Antoine Besse : Oui, j’ai quatorze ans quand je me mets au skate parce que je viens de déménager des Landes en Dordogne. Je ne peux plus surfer et je dois trouver un moyen de continuer à glisser. Je rencontre alors la bande qui va devenir celle de mon premier court-métrage, Le Skate moderne. Je passe beaucoup de temps avec eux, à aimer ce nouveau regard sur le monde. Je n’ai pas un très bon niveau par rapport aux autres, alors je finis par prendre une caméra et les filmer. Ce sont les débuts des plateformes de téléchargement, c'est la loterie, on ne sait pas sur quoi on va tomber et, un jour, je découvre une vidéo de Spike Jonze, Yeah Right! (2003), qui me fascine. De fil en aiguille, je découvre ses films, Dans la peau de John Malkovich (1999), ce cinéma assez décalé. Je reçois aussi une claque en découvrant Kids de Larry Clark (1995) et je commence à vraiment avoir envie de filmer du skate autrement.
Comment en arrivez-vous ensuite à l’idée de faire du cinéma ?
A.B. : Je m’inscris à la fac de Bordeaux en cinéma. J’ai de la chance, j’intègre une promo où il y a une vraie émulation.
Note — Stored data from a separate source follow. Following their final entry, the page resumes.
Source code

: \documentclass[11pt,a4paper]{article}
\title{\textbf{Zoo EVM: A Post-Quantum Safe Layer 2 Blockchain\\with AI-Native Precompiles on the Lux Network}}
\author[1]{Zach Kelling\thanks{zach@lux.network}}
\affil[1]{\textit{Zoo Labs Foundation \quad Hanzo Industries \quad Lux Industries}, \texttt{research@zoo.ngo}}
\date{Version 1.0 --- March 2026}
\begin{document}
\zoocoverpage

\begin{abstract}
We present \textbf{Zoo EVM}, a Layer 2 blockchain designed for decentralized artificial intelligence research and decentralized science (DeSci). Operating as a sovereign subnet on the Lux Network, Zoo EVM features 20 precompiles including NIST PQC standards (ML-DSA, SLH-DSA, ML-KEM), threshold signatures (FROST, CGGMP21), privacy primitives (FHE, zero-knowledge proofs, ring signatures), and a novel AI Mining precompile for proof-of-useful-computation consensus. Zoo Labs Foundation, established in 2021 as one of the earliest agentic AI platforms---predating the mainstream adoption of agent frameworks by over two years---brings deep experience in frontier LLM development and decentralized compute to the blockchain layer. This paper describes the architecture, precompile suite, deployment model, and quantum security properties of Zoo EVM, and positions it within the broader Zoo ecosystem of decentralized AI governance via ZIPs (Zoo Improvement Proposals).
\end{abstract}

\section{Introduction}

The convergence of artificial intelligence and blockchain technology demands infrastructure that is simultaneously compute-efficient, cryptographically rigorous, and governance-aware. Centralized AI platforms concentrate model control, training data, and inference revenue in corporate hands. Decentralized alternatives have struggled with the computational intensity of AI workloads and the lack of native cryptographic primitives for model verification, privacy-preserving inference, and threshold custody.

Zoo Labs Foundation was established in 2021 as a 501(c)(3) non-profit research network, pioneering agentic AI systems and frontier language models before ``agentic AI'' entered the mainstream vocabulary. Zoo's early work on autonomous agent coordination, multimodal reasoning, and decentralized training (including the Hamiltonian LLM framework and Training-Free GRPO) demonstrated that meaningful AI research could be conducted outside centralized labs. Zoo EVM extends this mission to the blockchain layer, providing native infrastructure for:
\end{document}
Ensuite, on part à plusieurs vivre à Paris pour travailler et très vite, c’est la désillusion. En 2013, beaucoup changent de voie et je me dis que je vais aussi arrêter, faire une grosse saison sur la côte pour faire le tour du monde et surfer. Juste avant de partir, de nombreux souvenirs d’adolescence me reviennent, particulièrement de cette période passée à skater les champs. Avec 150 euros, une caméra qu’un membre de Kino Session m'a prêtée et le 4X4 de chasse de mon père et mes amis, je réalise Le Skate moderne. Le film se fait connaître et la machine s'emballe. Ce n'était pas volontaire, je voulais mettre en scène un film entre documentaire et fiction, questionner la réappropriation des cultures urbaines à la campagne. C’est pour cela que je les avais habillés comme dans La Vie moderne de Raymond Depardon (2008), comme au siècle dernier. Ce qui est génial c'est que beaucoup se sont persuadés qu'on skatait comme ça à la campagne, on s'est amusés de cela.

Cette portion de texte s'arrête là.